Sugar Gets Sweeter: Former OLPC Exec Walter Bender on Netbooks, E-books, Blueberry, and Cloudberry
Every so often, we like to check in with Walter Bender, the former president of software and content for the One Laptop Per Child (OLPC) Foundation. He’s always busy with something interesting—and lately, it’s been Sugar, the classroom-oriented software environment that he and a team of software engineers originally developed for the OLPC’s $200 XO Laptop. Bender left the OLPC Foundation in 2008 to start Sugar Labs, a Brookline, MA-based non-profit organization that continues to make improvements to Sugar.

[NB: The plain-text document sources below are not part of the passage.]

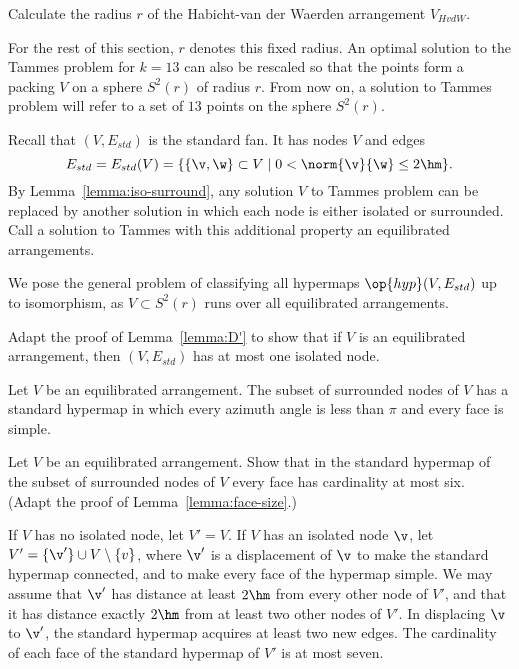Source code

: \begin{exer}
Calculate the radius $r$ of the Habicht-van der Waerden arrangement $V_{HvdW}$.
\end{exer}

For the rest of this section, $r$ denotes this fixed radius.  An
optimal solution to the Tammes problem for $k=13$ can also be rescaled
so that the points form a packing $V$ on a sphere $S^2(r)$ of radius
$r$.  From now on, a solution to Tammes problem will refer to a set of
$13$ points on the sphere $S^2(r)$.

Recall that $(V,E_{std})$ is the standard fan.  It has nodes $V$ and edges
\[
E_{std} = E_{std}(V) = \{\{\v,\w\}\subset V\mid 0 <
\norm{\v}{\w} \le 2\hm\}.
\]
By Lemma~\ref{lemma:iso-surround}, any solution $V$ to Tammes problem
can be replaced by another solution in which each node is either
isolated or surrounded.  Call a solution to Tammes
with this additional property an equilibrated arrangements.


We pose the general problem of classifying
all hypermaps $\op{hyp}(V,E_{std})$ up to isomorphism, as $V\subset
S^2(r)$ runs over all equilibrated arrangements.

\begin{exer}
  Adapt the proof of Lemma~\ref{lemma:D'} to show that if $V$ is an
  equilibrated arrangement, then $(V,E_{std})$ has at most one
  isolated node.
\end{exer}

Let $V$ be an equilibrated arrangement.   The subset
of surrounded nodes of $V$ has a standard hypermap in which every
azimuth angle is less than $\pi$ and every face is simple.

\begin{exer} 
  Let $V$ be an equilibrated arrangement.  Show that in the standard
  hypermap of the subset of surrounded nodes of $V$ every face has
  cardinality at most six.  (Adapt the proof of
  Lemma~\ref{lemma:face-size}.)
\end{exer}

If $V$ has no isolated node, let $V'=V$.  If $V$ has an isolated node
$\v$, let $V' = \{\v'\}\cup V\setminus\{v\}$, where $\v'$ is a
displacement of $\v$ to make the standard hypermap connected, and to
make every face of the hypermap simple.  We may assume that $\v'$ has
distance at least $2\hm$ from every other node of $V'$, and that it
has distance exactly $2\hm$ from at least two other nodes of $V'$.  In
displacing $\v$ to $\v'$, the standard hypermap acquires at least two
new edges.  The cardinality of each face of the standard hypermap of
$V'$ is at most seven.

The most recent, which Bender told us about back in February, is Sugar on a Stick, a version of Sugar that fits on a USB key. Insert Sugar on a Stick into the USB slot of your Windows, Mac, or Linux computer, and you can start up the computer in Sugar instead of the native operating system. The implications are exciting: for the first time, any classroom or consumer with a computer can try all of the educational software built into Sugar without having to obtain an XO.
Last week, Sugar Labs announced the debut of Blueberry, the second major release of Sugar on a Stick. I caught up with Bender just after he’d returned from the Netbook World Summit in Paris, where he says many netbook manufacturers expressed interest in putting Sugar on their devices.